A hauteur d’appel, la SCI Sammoc ne conteste pas la réduction opérée par le premier juge ramenant le montant des travaux à la charge de preneur à la somme de 20000 euros au regard du caractère sommaire des devis par elle présentés comparés au constat d’état des lieux de sortie.
La SNC Flixe relève également le caractère peu probant des devis produits par la bailleresse et reproche au premier juge d’avoir considéré que son propre devis émanant de la société Horizon travaux d’un montant de 11303,75 euros HT n’était pas probant alors qu’il détaille chaque poste de travaux. Elle fait valoir que le fait que la société Horizon travaux ne se soit pas rendue sur place n’ôte aucune force probante à son devis.
Elle fait valoir que l’estimation des premiers juges ne repose sur aucun élément pertinent.
Le devis produit par la société Flixe a été à juste titre écarté par les premiers juges en raison de son caractère très vague et du fait qu’il a été établi sans aucune visite sur place, les pièces éventuellement produites par le preneur ne pouvant à cet égard renseigner l’entrepreneur sur l’état exact des lieux.

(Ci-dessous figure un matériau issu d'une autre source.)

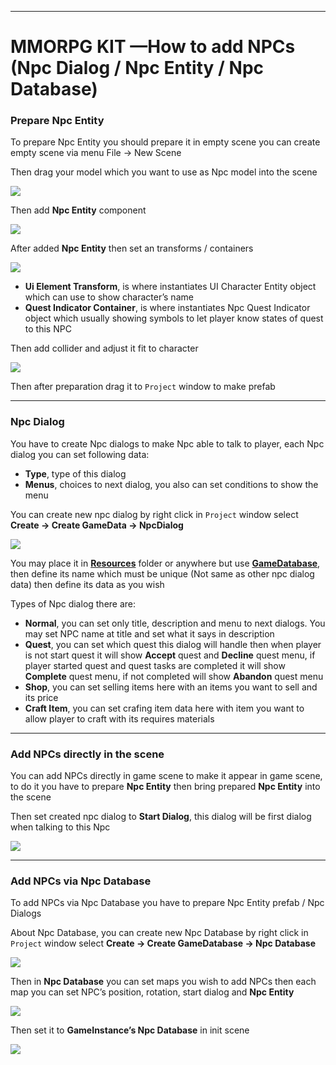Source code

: * * *

MMORPG KIT —How to add NPCs (Npc Dialog / Npc Entity / Npc Database)
====================================================================

### Prepare Npc Entity

To prepare Npc Entity you should prepare it in empty scene you can create empty scene via menu File -> New Scene

Then drag your model which you want to use as Npc model into the scene

![](https://cdn-images-1.medium.com/max/1600/0*0X6gBEW0c7ZbmSOw)

Then add **Npc Entity** component

![](https://cdn-images-1.medium.com/max/1600/1*MTXyhRJ5tgOIFZXIqp33bw.png)

After added **Npc Entity** then set an transforms / containers

![](https://cdn-images-1.medium.com/max/1600/0*VYl_k1NrmG_f5jTM)

*   **Ui Element Transform**, is where instantiates UI Character Entity object which can use to show character’s name
*   **Quest Indicator Container**, is where instantiates Npc Quest Indicator object which usually showing symbols to let player know states of quest to this NPC

Then add collider and adjust it fit to character

![](https://cdn-images-1.medium.com/max/1600/0*HQ777cZH7Gzj3Ebo)

Then after preparation drag it to `Project` window to make prefab

* * *

### Npc Dialog

You have to create Npc dialogs to make Npc able to talk to player, each Npc dialog you can set following data:

*   **Type**, type of this dialog
*   **Menus**, choices to next dialog, you also can set conditions to show the menu

You can create new npc dialog by right click in `Project` window select   
**Create -> Create GameData -> NpcDialog**

![](https://cdn-images-1.medium.com/max/1600/0*yY9qqcEleu0bZBTx)

You may place it in [**Resources**](https://docs.unity3d.com/Manual/LoadingResourcesatRuntime.html)  folder or anywhere but use [**GameDatabase**](https://medium.com/suriyun-production/mmorpg-kit-game-database-ce081169f097), then define its name which must be unique (Not same as other npc dialog data) then define its data as you wish

Types of Npc dialog there are:

*   **Normal**, you can set only title, description and menu to next dialogs. You may set NPC name at title and set what it says in description
*   **Quest**, you can set which quest this dialog will handle then when player is not start quest it will show **Accept** quest and **Decline** quest menu, if player started quest and quest tasks are completed it will show **Complete** quest menu, if not completed will show **Abandon** quest menu
*   **Shop**, you can set selling items here with an items you want to sell and its price
*   **Craft Item**, you can set crafing item data here with item you want to allow player to craft with its requires materials

* * *

### Add NPCs directly in the scene

You can add NPCs directly in game scene to make it appear in game scene, to do it you have to prepare **Npc Entity** then bring prepared **Npc Entity** into the scene

Then set created npc dialog to **Start Dialog**, this dialog will be first dialog when talking to this Npc

![](https://cdn-images-1.medium.com/max/1600/0*wShC_s18P2J7WMP3)

* * *

### Add NPCs via Npc Database

To add NPCs via Npc Database you have to prepare Npc Entity prefab / Npc Dialogs

About Npc Database, you can create new Npc Database by right click in `Project` window select **Create -> Create GameDatabase -> Npc Database**

![](https://cdn-images-1.medium.com/max/1600/0*yc8ktAVxDGN34X9V)

Then in **Npc Database** you can set maps you wish to add NPCs then each map you can set NPC’s position, rotation, start dialog and **Npc Entity**

![](https://cdn-images-1.medium.com/max/1600/0*y05jw8zyGp7dL2c5)

Then set it to **GameInstance’s Npc Database** in init scene

![](https://cdn-images-1.medium.com/max/1600/0*jhMTQtmsxsLq5yf1)
<!--stackedit_data:
eyJoaXN0b3J5IjpbLTE0Mjc3NTI2MDZdfQ==
-->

Au demeurant, il ne comprend pas la réfection des plafonds. Le montant retenu par ailleurs pour la réfection de la façade ne comprend qu’un nettoyage pour 800 euros et une peinture de la façade avant sur 63 m² au lieu d’une surface de 110 m² retenue par les entrepreneurs choisis par la bailleresse.
Le devis produit en dernier lieu par la SCI Sammoc distingue les travaux relatifs à un ravalement de façade pour un montant de 12880 euros allant au-delà de la simple réfection des peintures pouvant être évaluée sur la surface de 110 m² à un montant de 3000 euros selon le propre devis de la SNC Sammoc et ne distingue pas les travaux envisagés dans les différentes pièces reprises dans l’état des lieux de sortie et ne précise pas la valeur des différents postes relatifs aux travaux intérieurs évalués globalement à 17445 euros ni la qualité des matériaux choisis.
Néanmoins, la limitation de la demande de la SCI Sammoc à la somme de 20000 euros sur un montant total de travaux au titre de la façade et de la réfection des intérieurs de 30325 euros est en parfaite cohérence avec les constats de l’état des lieux de sortie et les obligations incombant au preneur.
Il convient en conséquence de confirmer la décision entreprise.
Sur les frais irrépétibles et les dépens
Il convient de condamner la SNC Flixe aux entiers dépens d’appel et de la condamner à payer à la SCI Sammoc la somme de 1000 euros sur le fondement de l’article 700 du code de procédure civile.
PAR CES MOTIFS
La cour statuant publiquement contradictoirement et par mise à disposition de la décision au greffe,
Statuant dans les limites de l’appel,
Confirme la décision entreprise ;
Y ajoutant,
Condamne la SNC Flixe aux entiers dépens d’appel ;
Condamne la SNC Flixe à payer à la SCI Sammoc la somme de 1000 euros sur le fondement de l’article 700 du code de procédure civile.